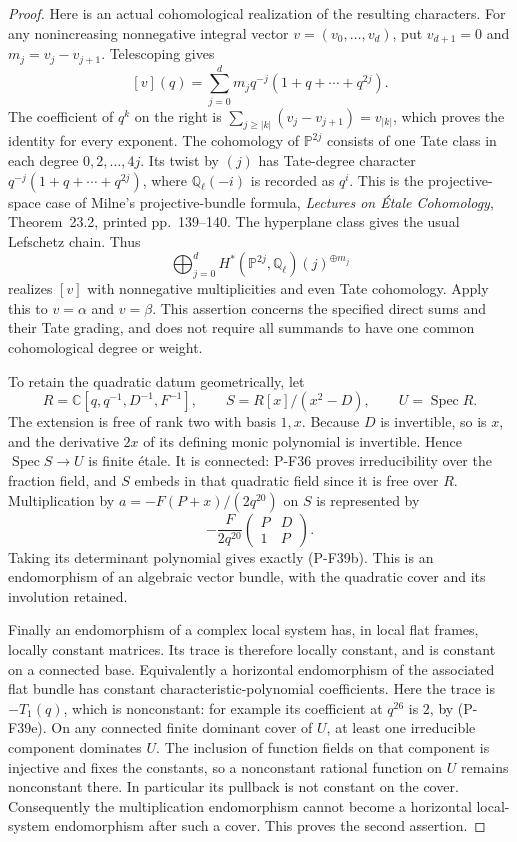 \begin{proof}
Here is an actual cohomological realization of the resulting
characters. For any nonincreasing nonnegative integral vector
$v=(v_0,\ldots,v_d)$, put $v_{d+1}=0$ and
$m_j=v_j-v_{j+1}$. Telescoping gives
\[
 [v](q)=\sum_{j=0}^d m_j q^{-j}(1+q+\cdots+q^{2j}).
 \tag{P-F39h}
\]
The coefficient of $q^k$ on the right is
$\sum_{j\ge|k|}(v_j-v_{j+1})=v_{|k|}$, which proves
the identity for every exponent. The cohomology of
$\mathbb P^{2j}$ consists of one Tate class in each degree
$0,2,\ldots,4j$. Its twist by $(j)$ has Tate-degree
character $q^{-j}(1+q+\cdots+q^{2j})$, where
$\mathbb Q_\ell(-i)$ is recorded as $q^i$.
This is the projective-space case of Milne's projective-bundle
formula, \emph{Lectures on \'{E}tale Cohomology}, Theorem~23.2,
printed pp.~139--140. The hyperplane class gives the usual
Lefschetz chain. Thus
\[
       \bigoplus_{j=0}^d
       H^*(\mathbb P^{2j},\mathbb Q_\ell)(j)^{\oplus m_j}
 \tag{P-F39i}
\]
realizes $[v]$ with nonnegative multiplicities and even Tate
cohomology. Apply this to $v=\alpha$ and $v=\beta$.
This assertion concerns the specified direct sums and their
Tate grading, and does not require all summands to have one
common cohomological degree or weight.

To retain the quadratic datum geometrically, let
\[
 R=\mathbb C[q,q^{-1},D^{-1},F^{-1}],\qquad
 S=R[x]/(x^2-D),\qquad U=\operatorname{Spec}R.
\]
The extension is free of rank two with basis $1,x$.
Because $D$ is invertible, so is $x$, and the derivative
$2x$ of its defining monic polynomial is invertible.
Hence $\operatorname{Spec}S\to U$ is finite \'{e}tale.
It is connected: P-F36 proves irreducibility over the
fraction field, and $S$ embeds in that quadratic field
since it is free over $R$.
Multiplication by $a=-F(P+x)/(2q^{20})$ on $S$ is represented by
\[
 -\frac{F}{2q^{20}}
   \begin{pmatrix}P&D\\1&P\end{pmatrix}.
 \tag{P-F39j}
\]
Taking its determinant polynomial gives exactly (P-F39b).
This is an endomorphism of an algebraic vector bundle,
with the quadratic cover and its involution retained.

Finally an endomorphism of a complex local system has,
in local flat frames, locally constant matrices. Its trace
is therefore locally constant, and is constant on a connected
base. Equivalently a horizontal endomorphism of the associated
flat bundle has constant characteristic-polynomial coefficients.
Here the trace is $-T_1(q)$, which is nonconstant: for example
its coefficient at $q^{26}$ is $2$, by (P-F39e).
On any connected finite dominant cover of $U$, at least one
irreducible component dominates $U$. The inclusion of function
fields on that component is injective and fixes the constants,
so a nonconstant rational function on $U$ remains nonconstant
there. In particular its pullback is not constant on the cover.
Consequently the multiplication endomorphism cannot become
a horizontal local-system endomorphism after such a cover.
This proves the second assertion.
\end{proof}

# [Task brief]
What is needed is every line of the data above, set down exactly but with the images left out.

# [Response to this task]
 \begin{proof}
Here is an actual cohomological realization of the resulting
characters. For any nonincreasing nonnegative integral vector
$v=(v_0,\ldots,v_d)$, put $v_{d+1}=0$ and
$m_j=v_j-v_{j+1}$. Telescoping gives
\[
 [v](q)=\sum_{j=0}^d m_j q^{-j}(1+q+\cdots+q^{2j}).
 \tag{P-F39h}
\]
The coefficient of $q^k$ on the right is
$\sum_{j\ge|k|}(v_j-v_{j+1})=v_{|k|}$, which proves
the identity for every exponent. The cohomology of
$\mathbb P^{2j}$ consists of one Tate class in each degree
$0,2,\ldots,4j$. Its twist by $(j)$ has Tate-degree
character $q^{-j}(1+q+\cdots+q^{2j})$, where
$\mathbb Q_\ell(-i)$ is recorded as $q^i$.
This is the projective-space case of Milne's projective-bundle
formula, \emph{Lectures on \'{E}tale Cohomology}, Theorem~23.2,
printed pp.~139--140. The hyperplane class gives the usual
Lefschetz chain. Thus
\[
       \bigoplus_{j=0}^d
       H^*(\mathbb P^{2j},\mathbb Q_\ell)(j)^{\oplus m_j}
 \tag{P-F39i}
\]
realizes $[v]$ with nonnegative multiplicities and even Tate
cohomology. Apply this to $v=\alpha$ and $v=\beta$.
This assertion concerns the specified direct sums and their
Tate grading, and does not require all summands to have one
common cohomological degree or weight.

To retain the quadratic datum geometrically, let
\[
 R=\mathbb C[q,q^{-1},D^{-1},F^{-1}],\qquad
 S=R[x]/(x^2-D),\qquad U=\operatorname{Spec}R.
\]
The extension is free of rank two with basis $1,x$.
Because $D$ is invertible, so is $x$, and the derivative
$2x$ of its defining monic polynomial is invertible.
Hence $\operatorname{Spec}S\to U$ is finite \'{e}tale.
It is connected: P-F36 proves irreducibility over the
fraction field, and $S$ embeds in that quadratic field
since it is free over $R$.
Multiplication by $a=-F(P+x)/(2q^{20})$ on $S$ is represented by
\[
 -\frac{F}{2q^{20}}
   \begin{pmatrix}P&D\\1&P\end{pmatrix}.
 \tag{P-F39j}
\]
Taking its determinant polynomial gives exactly (P-F39b).
This is an endomorphism of an algebraic vector bundle,
with the quadratic cover and its involution retained.

Finally an endomorphism of a complex local system has,
in local flat frames, locally constant matrices. Its trace
is therefore locally constant, and is constant on a connected
base. Equivalently a horizontal endomorphism of the associated
flat bundle has constant characteristic-polynomial coefficients.
Here the trace is $-T_1(q)$, which is nonconstant: for example
its coefficient at $q^{26}$ is $2$, by (P-F39e).
On any connected finite dominant cover of $U$, at least one
irreducible component dominates $U$. The inclusion of function
fields on that component is injective and fixes the constants,
so a nonconstant rational function on $U$ remains nonconstant
there. In particular its pullback is not constant on the cover.
Consequently the multiplication endomorphism cannot become
a horizontal local-system endomorphism after such a cover.
This proves the second assertion.
\end{proof}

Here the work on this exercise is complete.